A picture does not a blog make.
After my camera was stolen on the 10th of February, at CMS bus-stop in slight traffic by two drug-crazed fellow citizens, it affected my input on this site. And then I remembered, I'm a writer, not a photographer.
So I'll be mixing photos and words as it ought to be, I think.
I was on my way to see WOZA ALBERT at the J.K. Randle Hall, the the day I was robbed. (Lagosians talk about robberies like visits to the barbers). It wasn't a violent attack. One chap distracted me and the other stretched his hand into the car from the other side. I was advised by a bus conductor not to give pursuit. Made sense.
Woza Albert, with a two-man cast is a satire that imagines the second coming of Christ in apartheid-ridden South Africa. It made intense and compelling viewing and caused me to reflect again on the countless sides theatre has.
There were brilliant performances by Kayode Ogunyemi as Percy and Toyin Oshinaike as Mbongeni. The presentation was directed by Niji Akanni.

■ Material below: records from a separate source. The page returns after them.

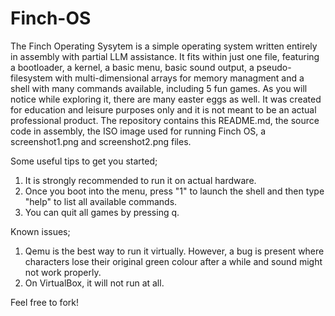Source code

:# Finch-OS
The Finch Operating Sysytem is a simple operating system written entirely in assembly with partial LLM assistance. It fits within just one file, featuring a bootloader, a kernel, a basic menu, basic sound output, a pseudo-filesystem with multi-dimensional arrays for memory managment and a shell with many commands available, including 5 fun games. As you will notice while exploring it, there are many easter eggs as well. It was created for education and leisure purposes only and it is not meant to be an actual professional product. The repository contains this README.md, the source code in assembly, the ISO image used for running Finch OS, a screenshot1.png and screenshot2.png files.

Some useful tips to get you started;
1. It is strongly recommended to run it on actual hardware.
2. Once you boot into the menu, press "1" to launch the shell and then type "help" to list all available commands.
3. You can quit all games by pressing q.

Known issues;
1. Qemu is the best way to run it virtually. However, a bug is present where characters lose their original green colour after a while and sound might not work properly.
2. On VirtualBox, it will not run at all.

Feel free to fork!
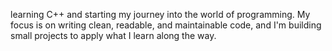 learning C++ and starting my journey into the world of programming. My focus is on writing clean, readable, and maintainable code, and I'm building small projects to apply what I learn along the way.
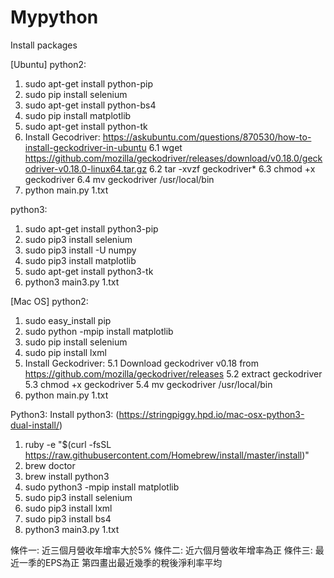 # Mypython

Install packages

[Ubuntu]
python2:
  1. sudo apt-get install python-pip
  2. sudo pip install selenium
  3. sudo apt-get install python-bs4
  4. sudo pip install matplotlib
  5. sudo apt-get install python-tk
  6. Install Gecodriver: https://askubuntu.com/questions/870530/how-to-install-geckodriver-in-ubuntu
	  6.1 wget https://github.com/mozilla/geckodriver/releases/download/v0.18.0/geckodriver-v0.18.0-linux64.tar.gz
    6.2 tar -xvzf geckodriver*
    6.3 chmod +x geckodriver
    6.4 mv geckodriver /usr/local/bin
  7. python main.py 1.txt

python3:
  1. sudo apt-get install python3-pip
  2. sudo pip3 install selenium
  3. sudo pip3 install -U numpy
  4. sudo pip3 install matplotlib
  5. sudo apt-get install python3-tk
  6. python3 main3.py 1.txt

[Mac OS]
python2:
  1. sudo easy_install pip
  2. sudo python -mpip install matplotlib
  3. sudo pip install selenium
  4. sudo pip install lxml
  5. Install Geckodriver:
    5.1 Download geckodriver v0.18 from https://github.com/mozilla/geckodriver/releases
    5.2 extract geckodriver
    5.3 chmod +x geckodriver
    5.4 mv geckodriver /usr/local/bin
  6. python main.py 1.txt

Python3:
  Install python3: (https://stringpiggy.hpd.io/mac-osx-python3-dual-install/)
  1. ruby -e "$(curl -fsSL https://raw.githubusercontent.com/Homebrew/install/master/install)"
  2. brew doctor
  3. brew install python3
  4. sudo python3 -mpip install matplotlib
  5. sudo pip3 install selenium
  6. sudo pip3 install lxml
  7. sudo pip3 install bs4
  8. python3 main3.py 1.txt
  
條件一: 近三個月營收年增率大於5%
條件二: 近六個月營收年增率為正
條件三: 最近一季的EPS為正
第四畫出最近幾季的稅後淨利率平均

Tuesday, February 28, 2006
Wednesday, February 22, 2006
Friday, February 03, 2006
Found this promo of a stage play performed in London in 2004 hidden in my stuff. Titled Olurombi, it's the Yoruba folk-tale of a woman so desperate for a child, she pledges her pregnancy to the tree-god, Iroko...and the tree god comes to collect. Performed by a drama troupe in the House on the Rock (a church based in London), I guess it must have been given an end different from the one we know. I never got round to seeing it, but the song in the folk tale, for me, is a metaphor of the tale of Nigeria.